The financial information for the year ended 31 March 2003 is extracted from
the Group's financial statements to that date which received an unqualified
auditors' report and did not contain statements under the Companies Act 1985,
s237(2) or (3) and have been filed with the Registrar of Companies. However,
these have been restated to reflect prior year adjustments including a change
in an accounting policy as noted below.
The preliminary announcement has been prepared on the basis of the accounting
policies set out in the statutory financial statements for the year ended 31
March 2004 which include a change in accounting policy for turnover following
the introduction of FRS 5, Application note G "Revenue Recognition":
Turnover - Change in accounting policy
The Group has changed its revenue recognition policy during the year.

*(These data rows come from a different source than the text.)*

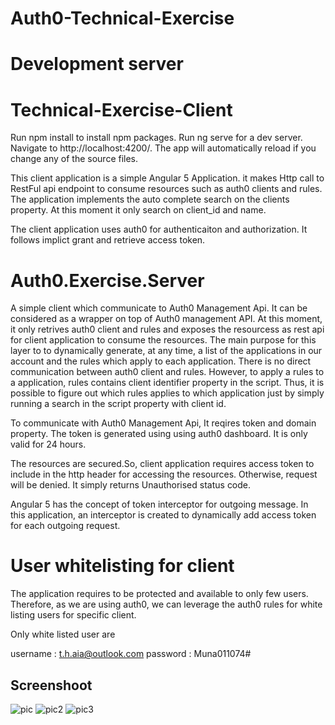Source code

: # Auth0-Technical-Exercise

# Development server
# Technical-Exercise-Client
Run npm install to install npm packages. Run ng serve for a dev server. Navigate to http://localhost:4200/. The app will automatically reload if you change any of the source files.

This client application is a simple Angular 5 Application. it makes Http call to RestFul api endpoint to consume resources such as auth0 clients and rules. The application implements the auto complete search on the clients property. At this moment it only search on client_id and name. 

The client application uses auth0 for authenticaiton and authorization. It follows implict grant and retrieve access token. 



# Auth0.Exercise.Server
A simple client which communicate to Auth0 Management Api. It can be considered as a wrapper on top of Auth0 management API. At this moment, it only retrives auth0 client and rules and exposes the resourcess as rest api for client application to consume the resources. 
The main purpose for this layer to  to dynamically generate, at any time, a list of the applications in our account and the rules which apply to each application. There is no direct communication between auth0 client and rules. However, to apply a rules to a application, rules contains client identifier property in the script. Thus, it is possible to figure out which rules applies to which application just by simply running a search in the script property with client id. 

To communicate with Auth0 Management Api, It reqires token and domain property. The token is generated using using auth0 dashboard. It is only valid for 24 hours.

The resources are secured.So, client application requires access token to include in the http header for accessing the resources. Otherwise, request will be denied. It simply returns Unauthorised status code.

Angular 5 has the concept of token interceptor for outgoing message. In this application, an interceptor is created to dynamically add access token for each outgoing request.

# User whitelisting for client

The application requires to be protected and available to only few users. Therefore, as we are using auth0, we can leverage the auth0 rules for white listing users for specific client. 

Only white listed user are 

username : t.h.aia@outlook.com
password : Muna011074#

## Screenshoot

![pic](https://user-images.githubusercontent.com/38843176/39411655-39e9961e-4c06-11e8-8085-0705c6f55d10.JPG)
![pic2](https://user-images.githubusercontent.com/38843176/39411680-b1db1aee-4c06-11e8-8343-fc98bd0bb0b7.JPG)
![pic3](https://user-images.githubusercontent.com/38843176/39411721-da58b606-4c07-11e8-812b-220cd585a2a0.JPG)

Previously, the Group recognised promotions income when promotions fees on
contracts were invoiced or ancillary bookings made and to recognise net direct
costs attributable to the promotions as they arose.
With the introduction of FRS5, Application note G "Revenue Recognition", the
group now recognises income from setting up and handling promotions contracts
to the extent that the Group has fulfilled its obligations under each contract.
Sales of vouchers redeemable against holidays and flights sourced by the Group
are recognised at the point of sale and measured at the fair value of the
consideration received less the fair value of the voucher. The fair value of
the voucher is treated as deferred income in the balance sheet and released to
turnover to the extent that the group has fulfilled its redemption obligations
under each contract.
Details of the effect the change in this accounting policy has had on the
current year and comparative results are given in note 2.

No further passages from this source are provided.